MARK WATERS: Just like Heaven

Sortez les mouchoirs! „Just like Heaven“ est une adaptation sucrée d’un roman qui, pourtant, n’était pas inintéressant.

Colocataires d’une autre dimension: Reese Witherspoon et Mark Ruffalo dans „Just like Heaven“.

Que pouvait donner une adaptation d’un livre de Marc Levy à la sauce hollywoodienne en pleine période de fêtes? Une indigestion de bons sentiments qui ne retient que vaguement la trame du livre, lui enlève toute son originalité pour en arriver à ce qu’on peut attendre d’un film honnête et sans prétention.

Lorsque l’on visionne „Just like Heaven“, on ne peut s’empêcher de penser à d’autres références hautement hollywoodiennes sauce romantico-guimauve avec en tête de peloton, le célèbre „Ghost“ mettant en scène le couple Swayze-Moore. Seulement, du poétique „Et si c’était vrai“ de Marc Lévy, on espérait mieux.

Le réalisateur, Mark Waters („Freaky Friday“, „Lolita malgré moi“) aura au moins visé juste pour son couple d’acteurs. La pétillante Reese Witherspoon et le ni trop beau ni trop parfait Mark Ruffalo forment un duo agréable qui nous emmène, sans que l’on trouve l’énergie de résister, vers un happy end ultra prévisible que la production a préféré à la fin en points de suspension qu’avait imaginé Lévy. Soit, si l’on conçoit que le but était de toucher le coeur des jeunes filles et qu’on suppose que leur degré de maturité n’aurait pas intégré une fin trop ouverte, voire une suite, le procédé est acceptable.

Le scénario démarre au quart de tour, tout comme un épisode de la série „Urgences“. Elizabeth est médecin et ne vit que pour son travail. Elle est capable de se dévouer 26 heures d’affilée à ses patients sans réchigner. Comment ne pas la trouver sympathique? On aimerait vraiment qu’elle prenne le temps de se trouver un homme gentil et attentionné, aussi généreux qu’elle. Sa s´ur aussi. C’est pour cela qu’elle l’invite chez-elle en même temps que David, tellement seul et malheureux depuis le décès de son épouse survenu deux ans auparavant. Comment ne pas le trouver sympathique, lui aussi?

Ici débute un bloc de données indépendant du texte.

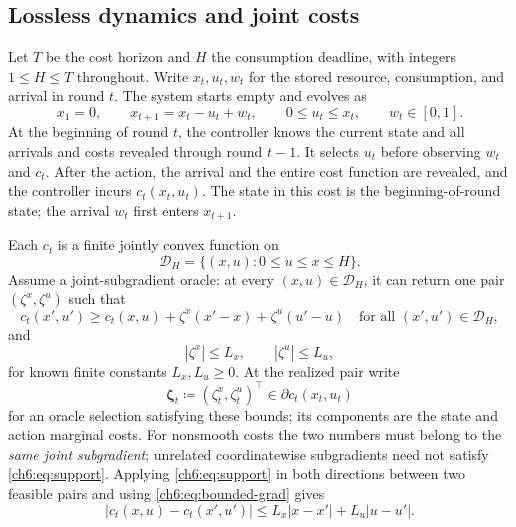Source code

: \documentclass[11pt]{article}
\theoremstyle{plain}
\theoremstyle{remark}
\numberwithin{equation}{section}
\begin{document}
\subsection{Lossless dynamics and joint costs}
Let $T$ be the cost horizon and $H$ the consumption deadline, with integers
$1\le H\le T$ throughout.
Write $x_t,u_t,w_t$ for the stored resource, consumption, and arrival in
round $t$. The system starts empty and evolves as
\begin{equation}\label{ch6:eq:dynamics}
 x_1=0,\qquad x_{t+1}=x_t-u_t+w_t,\qquad
 0\le u_t\le x_t,\qquad w_t\in[0,1].
\end{equation}
At the beginning of round $t$, the controller knows the current state and
all arrivals and costs revealed through round $t-1$. It selects $u_t$ before
observing $w_t$ and $c_t$. After the action, the arrival and the entire cost
function are revealed, and the controller incurs $c_t(x_t,u_t)$.
The state in this cost is the beginning-of-round state; the arrival $w_t$
first enters $x_{t+1}$.

Each $c_t$ is a finite jointly convex function on
\begin{equation}\label{ch6:eq:domain}
 \mathcal{D}_H=\{(x,u):0\le u\le x\le H\}.
\end{equation}
Assume a joint-subgradient oracle: at every $(x,u)\in\mathcal{D}_H$, it can return
one pair $(\zeta^x,\zeta^u)$ such that
\begin{equation}\label{ch6:eq:support}
 c_t(x',u')\ge c_t(x,u)+\zeta^x(x'-x)+\zeta^u(u'-u)
 \quad\text{for all }(x',u')\in\mathcal{D}_H,
\end{equation}
and
\begin{equation}\label{ch6:eq:bounded-grad}
 |\zeta^x|\le L_x,\qquad |\zeta^u|\le L_u,
\end{equation}
for known finite constants $L_x,L_u\ge0$.
At the realized pair write
\begin{equation}\label{ch6:eq:actual-grad}
 \boldsymbol{\zeta}_t\coloneqq(\zeta_t^x,\zeta_t^u)^\top
 \in\partial c_t(x_t,u_t)
\end{equation}
for an oracle selection satisfying these bounds; its components are the state and action marginal costs.
For nonsmooth costs the two numbers must belong to the \emph{same joint
subgradient}; unrelated coordinatewise subgradients need not satisfy
\eqref{ch6:eq:support}.
Applying \eqref{ch6:eq:support} in both directions between two feasible
pairs and using \eqref{ch6:eq:bounded-grad} gives
\begin{equation}\label{ch6:eq:lipschitz}
 |c_t(x,u)-c_t(x',u')|\le L_x|x-x'|+L_u|u-u'|.
\end{equation}
\end{document}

Cependant, il n’est pas prudent de prendre le volant avec un tel déficit de sommeil. Et ce qui devait arriver arrive à Elizabeth. Un accident de voiture la propulse droit dans le coma. Sauf qu’elle n’est pas tout à fait au courant du fait d’être réduite à l’état d’ectoplasme. La rencontre aura bel et bien lieu dans l’appartement que vient de louer David. Un heureux hasard veut qu’il loue l’appartement de la belle. Il l’a choisi pour son sofa, le seul meuble capable d’accueillir sans broncher son mal de vivre. Tranquillement vautré, une énième cannette de bière à la main, le veuf est dérangé par l’apparition éthérée d’Elisabeth, atterrée de tomber nez à nez avec un squatteur même pas foutu de placer des sousverres sur la jolie table en acajou du salon. David, croyant à une sombre arnaque à la location, s’entend dire que l’appartement et son contenu appartiennent bien à Elisabeth et remarque au passage son état de fantôme quelque peu amnésique. De franchement exaspéré, David va passer à franchement St-Bernard. Il décide d’aider Elisabeth à découvrir qui elle est dans l’espoir de rapidement s’en débarrasser. Mais voilà que la magie opère insidieusement et peu à peu, les deux solitaires ne savent plus se passer l’un de l’autre. L’opération guimauve peut commencer.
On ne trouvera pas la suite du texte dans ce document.